REQUIRED ACTION: Some lines in the listing below may include the string "hook". How many are there? Give only the number.

PROVIDED RECORDS:
━━━━

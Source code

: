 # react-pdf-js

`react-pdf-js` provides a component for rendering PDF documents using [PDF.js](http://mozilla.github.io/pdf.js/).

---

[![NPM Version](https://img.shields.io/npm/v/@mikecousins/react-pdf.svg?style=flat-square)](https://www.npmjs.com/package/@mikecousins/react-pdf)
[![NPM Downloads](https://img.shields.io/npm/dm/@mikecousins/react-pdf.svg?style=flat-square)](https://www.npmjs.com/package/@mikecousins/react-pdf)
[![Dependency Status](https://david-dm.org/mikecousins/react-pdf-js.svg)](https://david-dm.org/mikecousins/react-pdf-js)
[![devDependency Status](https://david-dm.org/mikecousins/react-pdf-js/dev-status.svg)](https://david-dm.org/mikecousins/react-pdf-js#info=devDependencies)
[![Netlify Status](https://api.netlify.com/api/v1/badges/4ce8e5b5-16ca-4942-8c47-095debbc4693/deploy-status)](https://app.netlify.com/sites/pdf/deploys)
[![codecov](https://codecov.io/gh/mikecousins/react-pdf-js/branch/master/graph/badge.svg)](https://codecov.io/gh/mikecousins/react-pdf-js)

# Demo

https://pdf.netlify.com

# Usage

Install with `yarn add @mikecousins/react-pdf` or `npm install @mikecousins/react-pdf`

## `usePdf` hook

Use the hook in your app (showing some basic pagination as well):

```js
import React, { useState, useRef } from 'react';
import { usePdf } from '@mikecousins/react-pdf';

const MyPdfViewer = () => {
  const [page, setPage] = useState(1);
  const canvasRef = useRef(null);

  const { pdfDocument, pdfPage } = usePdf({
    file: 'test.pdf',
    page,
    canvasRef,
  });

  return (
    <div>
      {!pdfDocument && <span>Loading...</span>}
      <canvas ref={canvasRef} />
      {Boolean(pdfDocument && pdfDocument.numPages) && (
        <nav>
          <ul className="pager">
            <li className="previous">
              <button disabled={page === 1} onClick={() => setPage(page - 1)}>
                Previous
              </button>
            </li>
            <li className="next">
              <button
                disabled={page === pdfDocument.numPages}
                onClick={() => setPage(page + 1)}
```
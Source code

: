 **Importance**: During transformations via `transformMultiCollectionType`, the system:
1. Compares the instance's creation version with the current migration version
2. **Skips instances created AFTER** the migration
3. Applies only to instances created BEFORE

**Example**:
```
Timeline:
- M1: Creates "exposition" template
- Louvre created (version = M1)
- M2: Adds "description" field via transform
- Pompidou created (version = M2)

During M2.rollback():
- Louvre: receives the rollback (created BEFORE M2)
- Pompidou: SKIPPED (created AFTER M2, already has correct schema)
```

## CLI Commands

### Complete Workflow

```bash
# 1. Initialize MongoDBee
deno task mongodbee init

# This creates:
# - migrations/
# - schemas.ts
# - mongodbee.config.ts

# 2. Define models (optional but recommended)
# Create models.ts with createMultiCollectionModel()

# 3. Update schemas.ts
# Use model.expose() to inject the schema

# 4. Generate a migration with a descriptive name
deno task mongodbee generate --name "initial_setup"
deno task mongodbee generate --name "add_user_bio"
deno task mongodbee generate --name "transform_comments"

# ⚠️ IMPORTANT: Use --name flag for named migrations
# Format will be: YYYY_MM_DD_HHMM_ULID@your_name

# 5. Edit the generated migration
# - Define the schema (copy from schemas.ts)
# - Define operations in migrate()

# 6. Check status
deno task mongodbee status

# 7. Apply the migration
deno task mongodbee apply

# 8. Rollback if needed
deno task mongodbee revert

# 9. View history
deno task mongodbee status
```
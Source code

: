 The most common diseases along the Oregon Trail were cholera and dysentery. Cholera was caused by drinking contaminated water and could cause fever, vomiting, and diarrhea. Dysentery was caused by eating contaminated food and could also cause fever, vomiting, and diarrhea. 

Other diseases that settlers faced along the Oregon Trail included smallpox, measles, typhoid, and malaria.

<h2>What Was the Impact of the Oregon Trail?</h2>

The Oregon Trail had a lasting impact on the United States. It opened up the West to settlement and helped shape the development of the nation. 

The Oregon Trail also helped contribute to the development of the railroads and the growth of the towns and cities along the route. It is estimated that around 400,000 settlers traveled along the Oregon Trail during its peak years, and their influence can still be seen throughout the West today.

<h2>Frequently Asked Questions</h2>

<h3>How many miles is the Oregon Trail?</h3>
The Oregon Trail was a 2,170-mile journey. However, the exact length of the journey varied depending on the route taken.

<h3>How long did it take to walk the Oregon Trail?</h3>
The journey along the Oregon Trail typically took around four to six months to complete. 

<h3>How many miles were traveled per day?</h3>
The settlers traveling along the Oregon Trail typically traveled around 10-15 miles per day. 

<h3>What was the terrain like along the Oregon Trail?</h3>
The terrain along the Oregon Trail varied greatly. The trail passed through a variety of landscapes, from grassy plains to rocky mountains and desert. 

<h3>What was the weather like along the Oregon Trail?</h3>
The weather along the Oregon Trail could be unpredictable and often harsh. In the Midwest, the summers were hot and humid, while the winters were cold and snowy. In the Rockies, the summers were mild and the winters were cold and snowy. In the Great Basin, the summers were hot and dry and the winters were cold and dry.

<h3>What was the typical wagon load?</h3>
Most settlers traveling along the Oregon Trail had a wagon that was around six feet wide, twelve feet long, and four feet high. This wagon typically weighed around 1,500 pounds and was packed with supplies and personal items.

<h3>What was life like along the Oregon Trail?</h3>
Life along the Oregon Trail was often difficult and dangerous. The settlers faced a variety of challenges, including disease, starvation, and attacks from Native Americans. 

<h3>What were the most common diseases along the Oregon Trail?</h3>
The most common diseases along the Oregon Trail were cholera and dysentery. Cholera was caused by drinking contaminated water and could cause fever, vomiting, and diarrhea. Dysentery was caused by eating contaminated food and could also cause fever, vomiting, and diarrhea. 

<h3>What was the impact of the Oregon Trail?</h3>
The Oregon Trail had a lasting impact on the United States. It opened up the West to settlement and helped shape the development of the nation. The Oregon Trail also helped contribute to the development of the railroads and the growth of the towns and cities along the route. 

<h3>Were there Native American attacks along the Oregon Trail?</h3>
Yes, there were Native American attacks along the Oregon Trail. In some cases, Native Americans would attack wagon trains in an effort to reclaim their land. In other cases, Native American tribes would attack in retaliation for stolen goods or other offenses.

━━━━

RESULT OF THE EXERCISE: 2